» Stored data entries
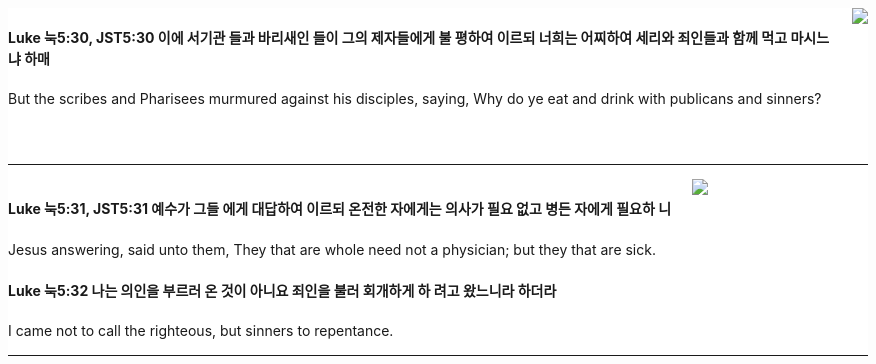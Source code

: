 
<div class="columns">
  <div class="scriptures">
    <br>
    <div class="scripture">
      <b>Luke 눅5:30, JST5:30 이에 서기관 들과 바리새인 들이 그의 제자들에게 불 평하여 이르되 너희는 어찌하여 세리와 죄인들과 함께 먹고 마시느냐 하매 
      </b>
    </div>
    <br>
    <div class="scripture">But the scribes and Pharisees murmured against his disciples, saying, Why do ye eat and drink with publicans and sinners? 
    </div>
    <br>
    <div class="scripture">
      <b>
      </b>
    </div>
    <br>
    <div class="scripture">
    </div>         
  </div>
  <div class="image-container">
    <img src='../../pictures/picture_140.jpg'>
  </div>
</div>

---

<div class="columns">
  <div class="scriptures">
    <br>
    <div class="scripture">
      <b>Luke 눅5:31, JST5:31 예수가 그들 에게 대답하여 이르되 온전한 자에게는 의사가 필요 없고 병든 자에게 필요하 니 
      </b>
    </div>
    <br>
    <div class="scripture">Jesus answering, said unto them, They that are whole need not a physician; but they that are sick. 
    </div>
    <br>
    <div class="scripture">
      <b>Luke 눅5:32 나는 의인을 부르러 온 것이 아니요 죄인을 불러 회개하게 하 려고 왔느니라 하더라 
      </b>
    </div>
    <br>
    <div class="scripture">I came not to call the righteous, but sinners to repentance. 
    </div>         
  </div>
  <div class="image-container">
    <img src='../../pictures/picture_78.jpg'>
  </div>
</div>

---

» What you have to do
An exact copy of the records above is needed, with the pictures removed.

» Final answer
Source code

: 
<div class="columns">
  <div class="scriptures">
    <br>
    <div class="scripture">
      <b>Luke 눅5:30, JST5:30 이에 서기관 들과 바리새인 들이 그의 제자들에게 불 평하여 이르되 너희는 어찌하여 세리와 죄인들과 함께 먹고 마시느냐 하매 
      </b>
    </div>
    <br>
    <div class="scripture">But the scribes and Pharisees murmured against his disciples, saying, Why do ye eat and drink with publicans and sinners? 
    </div>
    <br>
    <div class="scripture">
      <b>
      </b>
    </div>
    <br>
    <div class="scripture">
    </div>         
  </div>
  <div class="image-container">
    <img src='../../pictures/picture_140.jpg'>
  </div>
</div>

---

<div class="columns">
  <div class="scriptures">
    <br>
    <div class="scripture">
      <b>Luke 눅5:31, JST5:31 예수가 그들 에게 대답하여 이르되 온전한 자에게는 의사가 필요 없고 병든 자에게 필요하 니 
      </b>
    </div>
    <br>
    <div class="scripture">Jesus answering, said unto them, They that are whole need not a physician; but they that are sick. 
    </div>
    <br>
    <div class="scripture">
      <b>Luke 눅5:32 나는 의인을 부르러 온 것이 아니요 죄인을 불러 회개하게 하 려고 왔느니라 하더라 
      </b>
    </div>
    <br>
    <div class="scripture">I came not to call the righteous, but sinners to repentance. 
    </div>         
  </div>
  <div class="image-container">
    <img src='../../pictures/picture_78.jpg'>
  </div>
</div>

---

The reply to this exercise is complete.